Virginia closes in on including remote patient monitoring in telehealth law. Two bills in the Virginia legislature, House Bill 1970 and Senate Bill 1221, include remote patient monitoring (RPM) within their present telehealth and telemedicine guidelines and payment in state commercial insurance and the commonwealth’s Medicaid program. It is currently moving forward in House and Senate committees with amendments and. RPM is defined as “the delivery of home health services using telecommunications technology to enhance the delivery of home health care, including monitoring of clinical patient data….” Both were filed on 9 January. Virginia was an early adopter of parity payment of telemedicine with in-person visits. The University of Virginia has been a pioneer in telehealth research and is the home for the Mid-Atlantic Telehealth Resource Center. mHealth Intelligence

Chichester Careline switches to PPP Taking Care. Chichester Careline is currently a 24/7 care line services provided by Chichester District Council. Starting 1 March, PPP Taking Care, part of AXA PPP Healthcare, will manage the service. According to the Chichester release, costs will remain the same, technology will be upgraded, and telecare services will be added. Over the past 35 years, Chichester Careline has assisted over 1 million people across Britain. 

Sensyne collaborates with University of Oxford’s Big Data Institute (BDI) on chronic disease. The three-year program will use Sensyne’s artificial intelligence for research on chronic kidney disease and cardiovascular disease. Sensyne analyzes large databases of anonymized patient data in collaboration with NHS Trusts. BDI’s expertise is in population health, clinical informatics and machine learning. Their joint research will concentrate on two major elements within long-term chronic disease to derive new datasets: automating physician notes into a structure which can be analyzed by AI and integrating it into remote patient monitoring.  Release.
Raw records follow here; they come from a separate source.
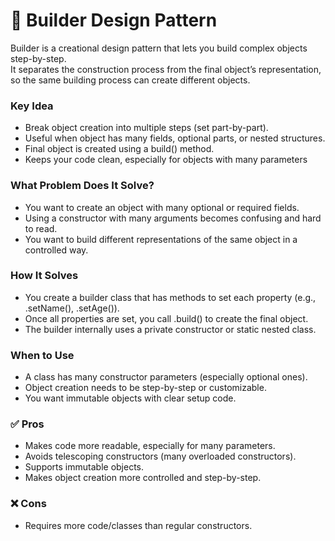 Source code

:# 🧱 Builder Design Pattern

Builder is a creational design pattern that lets you build complex objects step-by-step.  
It separates the construction process from the final object’s representation, so the same building process can create different objects.

### Key Idea

* Break object creation into multiple steps (set part-by-part).  
* Useful when object has many fields, optional parts, or nested structures.  
* Final object is created using a build() method.  
* Keeps your code clean, especially for objects with many parameters

### What Problem Does It Solve?

* You want to create an object with many optional or required fields.  
* Using a constructor with many arguments becomes confusing and hard to read.  
* You want to build different representations of the same object in a controlled way.

### How It Solves

* You create a builder class that has methods to set each property (e.g., .setName(), .setAge()).  
* Once all properties are set, you call .build() to create the final object.  
* The builder internally uses a private constructor or static nested class.

### When to Use

* A class has many constructor parameters (especially optional ones).  
* Object creation needs to be step-by-step or customizable.  
* You want immutable objects with clear setup code.

### ✅ Pros

* Makes code more readable, especially for many parameters.  
* Avoids telescoping constructors (many overloaded constructors).  
* Supports immutable objects.  
* Makes object creation more controlled and step-by-step.

### ❌ Cons

* Requires more code/classes than regular constructors.
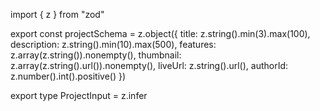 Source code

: import { z } from "zod"

export const projectSchema = z.object({
  title: z.string().min(3).max(100),
  description: z.string().min(10).max(500),
  features: z.array(z.string()).nonempty(),
  thumbnail: z.array(z.string().url()).nonempty(),
  liveUrl: z.string().url(),
  authorId: z.number().int().positive()
})

export type ProjectInput = z.infer<typeof projectSchema>

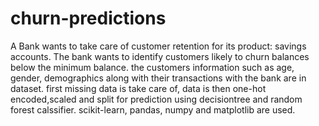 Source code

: # churn-predictions
A Bank wants to take care of customer retention for its product: savings accounts. The bank
wants to identify customers likely to churn balances below the minimum balance. the customers information such as age, gender, demographics along with their transactions with
the bank are in dataset. first missing data is take care of, data is then one-hot encoded,scaled and split for prediction using decisiontree and random forest calssifier.
scikit-learn, pandas, numpy and matplotlib are used.
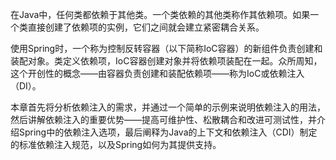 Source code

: 在Java中，任何类都依赖于其他类。一个类依赖的其他类称作其依赖项。如果一个类直接创建了依赖项的实例，它们之间就会建立紧密耦合关系。

使用Spring时，一个称为控制反转容器（以下简称IoC容器）的新组件负责创建和装配对象。类定义依赖项，IoC容器创建对象并将依赖项装配在一起。众所周知，这个开创性的概念——由容器负责创建和装配依赖项——称为IoC或依赖注入（DI）。

本章首先将分析依赖注入的需求，并通过一个简单的示例来说明依赖注入的用法，然后讲解依赖注入的重要优势——提高可维护性、松散耦合和改进可测试性，并介绍Spring中的依赖注入选项，最后阐释为Java的上下文和依赖注入（CDI）制定的标准依赖注入规范，以及Spring如何为其提供支持。


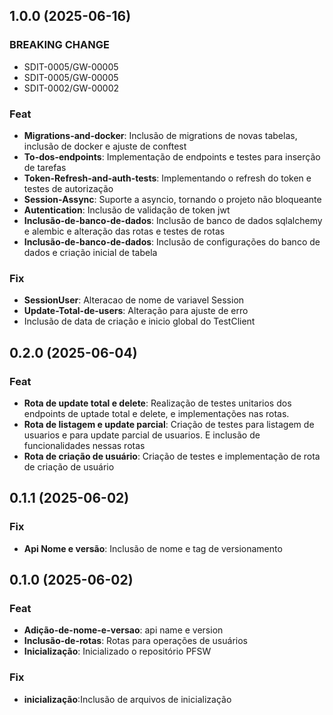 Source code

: ## 1.0.0 (2025-06-16)

### BREAKING CHANGE

- SDIT-0005/GW-00005
- SDIT-0005/GW-00005
- SDIT-0002/GW-00002

### Feat

- **Migrations-and-docker**: Inclusão de migrations de novas tabelas, inclusão de docker e ajuste de conftest
- **To-dos-endpoints**: Implementação de endpoints e testes para inserção de tarefas
- **Token-Refresh-and-auth-tests**: Implementando o refresh do token e testes de autorização
- **Session-Assync**: Suporte a asyncio, tornando o projeto não bloqueante
- **Autentication**: Inclusão de validação de token jwt
- **Inclusão-de-banco-de-dados**: Inclusão de banco de dados sqlalchemy e alembic e alteração das rotas e testes de rotas
- **Inclusão-de-banco-de-dados**: Inclusão de configurações do banco de dados e criação inicial de tabela

### Fix

- **SessionUser**: Alteracao de nome de variavel Session
- **Update-Total-de-users**: Alteração para ajuste de erro
- Inclusão de data de criação e inicio global do TestClient

## 0.2.0 (2025-06-04)

### Feat

- **Rota de update total e delete**: Realização de testes unitarios dos endpoints de uptade total e delete, e implementações nas rotas.
- **Rota de listagem e update parcial**: Criação de testes para listagem de usuarios e para update parcial de usuarios. E inclusão de funcionalidades nessas rotas
- **Rota de criação de usuário**: Criação de testes e implementação de rota de criação de usuário

## 0.1.1 (2025-06-02)

### Fix

- **Api Nome e versão**: Inclusão de nome e tag de versionamento

## 0.1.0 (2025-06-02)

### Feat

- **Adição-de-nome-e-versao**: api name e version
- **Inclusão-de-rotas**: Rotas para operações de usuários
- **Inicialização**: Inicializado o repositório PFSW

### Fix

- **inicialização**:Inclusão de arquivos de inicialização

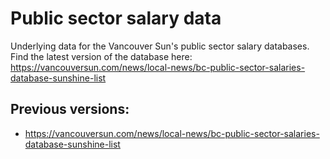 # Public sector salary data
Underlying data for the Vancouver Sun's public sector salary databases. Find the latest version of the database here: https://vancouversun.com/news/local-news/bc-public-sector-salaries-database-sunshine-list

## Previous versions:
* https://vancouversun.com/news/local-news/bc-public-sector-salaries-database-sunshine-list


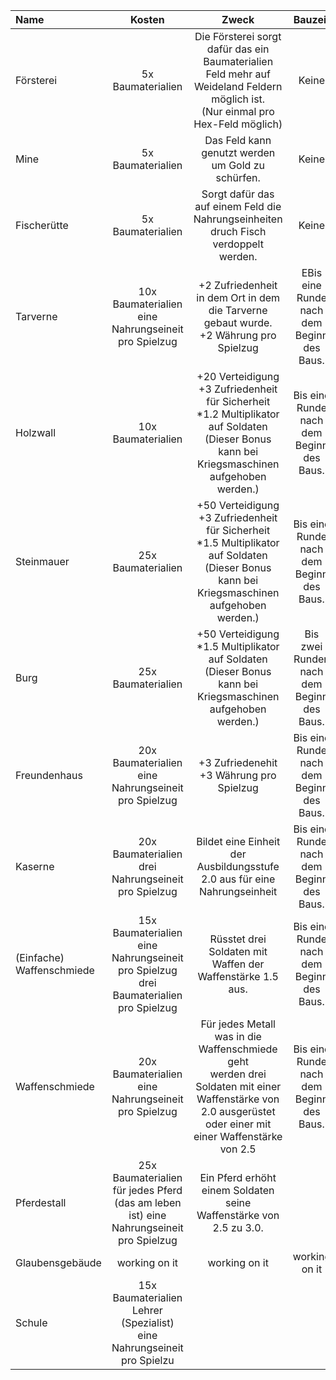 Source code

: 
| Name | Kosten | Zweck | Bauzeit |
|:-----|:--------:|:-----:|:-------:|
| Försterei     | 5x Baumaterialien    | Die Försterei sorgt dafür das ein Baumaterialien Feld mehr auf Weideland Feldern möglich ist. <br> (Nur einmal pro Hex-Feld möglich) |Keine |
| Mine      | 5x Baumaterialien    | Das Feld kann genutzt werden um Gold zu schürfen. |Keine |
| Fischerütte     |5x Baumaterialien | Sorgt dafür das auf einem Feld die <br> Nahrungseinheiten druch Fisch verdoppelt werden. |Keine |
| Tarverne   |10x Baumaterialien <br> eine Nahrungseineit pro Spielzug | +2 Zufriedenheit in dem Ort in dem die Tarverne gebaut wurde. <br> +2 Währung pro Spielzug |EBis eine Runde nach dem Beginn des Baus.|
| Holzwall |10x Baumaterialien  | +20 Verteidigung <br> +3 Zufriedenheit für Sicherheit <br> *1.2 Multiplikator auf Soldaten <br> (Dieser Bonus kann bei Kriegsmaschinen aufgehoben werden.) |Bis eine Runde nach dem Beginn des Baus. |
| Steinmauer |25x Baumaterialien  | +50 Verteidigung <br> +3 Zufriedenheit für Sicherheit <br> *1.5 Multiplikator auf Soldaten <br> (Dieser Bonus kann bei Kriegsmaschinen aufgehoben werden.) |Bis eine Runde nach dem Beginn des Baus. |
| Burg |25x Baumaterialien  | +50 Verteidigung <br> *1.5 Multiplikator auf Soldaten <br> (Dieser Bonus kann bei Kriegsmaschinen aufgehoben werden.) |Bis zwei Runden nach dem Beginn des Baus. |
| Freundenhaus |20x Baumaterialien <br> eine Nahrungseineit pro Spielzug | +3 Zufriedenehit <br> +3 Währung pro Spielzug |Bis eine Runde nach dem Beginn des Baus. |
| Kaserne | 20x Baumaterialien <br> drei Nahrungseineit pro Spielzug | Bildet eine Einheit der Ausbildungsstufe 2.0 aus für eine Nahrungseinheit | Bis eine Runde nach dem Beginn des Baus.|
| (Einfache) Waffenschmiede | 15x Baumaterialien <br> eine Nahrungseineit pro Spielzug <br>  drei Baumaterialien pro Spielzug| Rüsstet drei Soldaten mit Waffen der Waffenstärke 1.5 aus. | Bis eine Runde nach dem Beginn des Baus. |
| Waffenschmiede | 20x Baumaterialien <br> eine Nahrungseineit pro Spielzug| Für jedes Metall was in die Waffenschmiede geht <br> werden drei Soldaten mit einer Waffenstärke von 2.0 ausgerüstet oder einer mit einer Waffenstärke von 2.5 | Bis eine Runde nach dem Beginn des Baus. |
| Pferdestall |  25x Baumaterialien <br> für jedes Pferd (das am leben ist) eine Nahrungseineit pro Spielzug| Ein Pferd erhöht einem Soldaten seine Waffenstärke von 2.5 zu 3.0.| 
| Glaubensgebäude | working on it|working on it|working on it|
| Schule | 15x Baumaterialien <br> Lehrer (Spezialist) <br> eine Nahrungseineit pro Spielzu
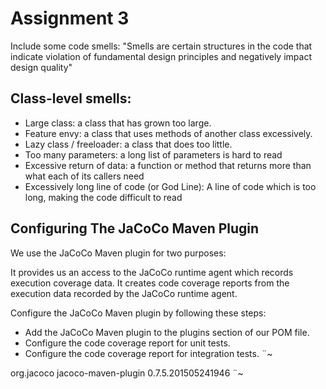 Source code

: # Assignment 3

Include some code smells:
"Smells are certain structures in the code that indicate violation of fundamental design principles and negatively impact design quality"

## Class-level smells:

- Large class: a class that has grown too large.
- Feature envy: a class that uses methods of another class excessively.
- Lazy class / freeloader: a class that does too little.
- Too many parameters: a long list of parameters is hard to read
- Excessive return of data: a function or method that returns more than what each of its callers need
- Excessively long line of code (or God Line): A line of code which is too long, making the code difficult to read


## Configuring The JaCoCo Maven Plugin
We use the JaCoCo Maven plugin for two purposes:

It provides us an access to the JaCoCo runtime agent which records execution coverage data.
It creates code coverage reports from the execution data recorded by the JaCoCo runtime agent.

Configure the JaCoCo Maven plugin by following these steps:

- Add the JaCoCo Maven plugin to the plugins section of our POM file.
- Configure the code coverage report for unit tests.
- Configure the code coverage report for integration tests.
¨~
<plugin>
    <groupId>org.jacoco</groupId>
    <artifactId>jacoco-maven-plugin</artifactId>
    <version>0.7.5.201505241946</version>
</plugin>
 ¨~


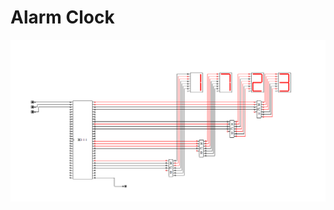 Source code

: # Alarm Clock

<img src="https://github.com/RubensKj/relogio-despertador-assembly/blob/master/.github/clock_image.png?raw=true" alt="Alarm Clock" />
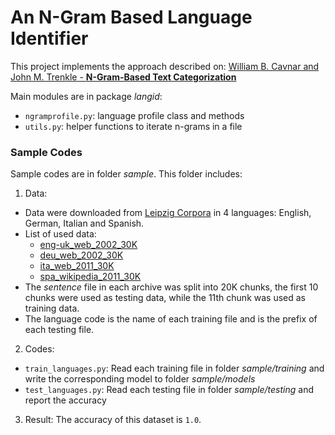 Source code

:# An N-Gram Based Language Identifier
This project implements the approach described on: [William B. Cavnar and John M. Trenkle - **N-Gram-Based Text Categorization**](http://citeseerx.ist.psu.edu/viewdoc/summary?doi=10.1.1.53.9367)

Main modules are in package *langid*:
* `ngramprofile.py`: language profile class and methods
* `utils.py`: helper functions to iterate n-grams in a file

### Sample Codes
Sample codes are in folder *sample*. This folder includes:

1. Data:
  * Data were downloaded from [Leipzig Corpora](http://corpora2.informatik.uni-leipzig.de/download.html) in 4 languages: English, German, Italian and Spanish.
  * List of used data:
    - [eng-uk_web_2002_30K](http://corpora2.informatik.uni-leipzig.de/downloads/eng-uk_web_2002_30K-text.tar.gz)
    - [deu_web_2002_30K](http://corpora2.informatik.uni-leipzig.de/downloads/deu_web_2002_30K-text.tar.gz)
    - [ita_web_2011_30K](http://corpora2.informatik.uni-leipzig.de/downloads/ita_web_2011_30K.tar.gz)
    - [spa_wikipedia_2011_30K](http://corpora2.informatik.uni-leipzig.de/downloads/spa_wikipedia_2011_30K-text.tar.gz)
  * The *sentence* file in each archive was split into 20K chunks, the first 10 chunks were used as testing data, while the 11th chunk was used as training data.
  * The language code is the name of each training file and is the prefix of each testing file.
2. Codes:
  * `train_languages.py`: Read each training file in folder *sample/training* and write the corresponding model to folder *sample/models*
  * `test_languages.py`: Read each testing file in folder *sample/testing* and report the accuracy
3. Result: The accuracy of this dataset is `1.0`.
Tunstall partners with Digital Health & Care Institute Scotland. The partnership is in the Next Generation Solutions for Healthy Ageing cluster. Digital Health & Care supports the Scottish Government’s TEC Programme and the Digital Telecare Workstream. The program’s goals are to help Scots live longer, healthier lives and also create jobs.  Building Better Healthcare UK

Teledermatology powered by machine learning helps to solve a specialist shortage in São Paolo. Brazil has nationalized healthcare which has nowhere near enough specialists. São is a city with 20 million inhabitants, so large and spread out that when the aircraft crew announces that they are on approach to the airport, it takes two hours to touch the runway. The dermatology waitlist was up to 60,000 patients, each waiting 18 months to see a doctor. The solution: call every patient and instruct them to go to a doctor or nurse to take a picture of the skin condition. The photo is then analyzed and prioritized by an algorithm, with a check by dermatologists, to determine level of treatment. Thirty percent needed to see a dermatologist, only 3 percent needed a biopsy. Accuracy level is about 80 percent, and plans are in progress to scale it to the rest of Brazil. Mobihealthnews.